Casse-Noisette, vertige érotique ? Dans la version mise en scène par Noureev en 1985, plutôt oui. Toujours prompt à enclencher le mode "psy" des grands ballets classiques, il a fait glisser ce conte de Noël souvent débordant de sucrerie vers le scénario initiatique. Une ado reçoit en cadeau de son parrain un joli casse-noisette, viril comme un soldat. Elle s'endort et s'émancipe dans les bras de son hussard dont les traits ressemblent étrangement à ceux de Drosselmeyer.

En choisissant de faire interpréter les deux rôles masculins par le même danseur (Bélingard aussi juste avec la perruque grise de Drosselmeyer que sans), Noureev a mis dans le mille. Exit la petite fille reine au pays des jouets et des bonbons. Bienvenue à la toute jeune femme qui se bat contre des rats griffus pour sauver son prince en leur donnant en pâture toutes ses poupées de chiffon.

CORBEAUX MONSTRUEUX

Le conflit entre l'enfance et l'âge adulte est au coeur de ce Casse-Noisette, plus proche du texte originel fantastique de l'écrivain allemand E. T. A. Hoffmann (1816) que de l'adaptation adoucie d'Alexandre Dumas (1845). Noirci jusqu'au cauchemar par ses peurs et ses pulsions inconscientes, le rêve de Clara prend l'allure d'une libération douloureuse. Libération de sa famille transformée en bande de corbeaux monstrueux, libération de sa gangue adolescente pour se métamorphoser en femme. Clara voit ses fantasmes lui exploser en pleine figure.

La mise en scène joue impeccablement de ce tiraillement. La bataille des soldats de plomb contre les rats est à la fois menaçante et ludique.

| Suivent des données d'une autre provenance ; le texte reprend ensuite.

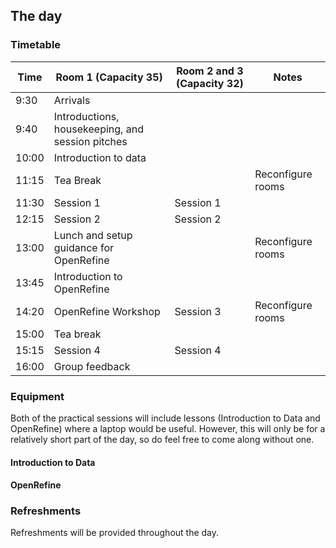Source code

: The day
-------

### Timetable

| Time | Room 1 (Capacity 35) | Room 2 and 3 (Capacity 32) | Notes | 
| ---- | -------------------- | -------------------------- | ----- |
| 9:30 | Arrivals |  |  |
| 9:40 | Introductions, housekeeping, and session pitches |||
| 10:00 | Introduction to data |  |  |
| 11:15 | Tea Break |  | Reconfigure rooms |
| 11:30 | Session 1 | Session 1 |  |
| 12:15 | Session 2 | Session 2 |  |
| 13:00 | Lunch and setup guidance for OpenRefine |  | Reconfigure rooms |
| 13:45 | Introduction to OpenRefine |  |  |
| 14:20 | OpenRefine Workshop | Session 3 | Reconfigure rooms |
| 15:00 | Tea break |  |  |
| 15:15 | Session 4 | Session 4 |  |
| 16:00 | Group feedback |  |  |

### Equipment

Both of the practical sessions will include lessons (Introduction to Data and OpenRefine) where a laptop would be useful. However, this will only be for a relatively short part of the day, so do feel free to come along without one.


#### Introduction to Data


#### OpenRefine



### Refreshments

Refreshments will be provided throughout the day.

La présence de nombreux enfants de l'Ecole de danse de l'Opéra de Paris sur le plateau donne au ballet son coefficient de jeunesse et de fraîcheur. Elle permet aussi d'avancer sur un fil entre enchantement et anxiété, fête des enfants et bal du temps qui passe, lumières de Noël et obscurité des désirs inavoués.

La sobriété évidemment somptueuse du décor, entre tapisserie bourgeoise sépia du XIXe siècle et parc désert sous une pluie de neige argentée, sert d'écrin à une très belle définition de l'amour, celui qui ouvre les bras encore et encore, pour protéger mais aussi prendre la vie d'assaut.


Casse-Noisette, de Rudolf Noureev, à l'Opéra-Bastille, Paris-12e. Tél. : 08-92-89-90-90. Jusqu'au 31 décembre, à 19 h 30. De 6 € à 80 €.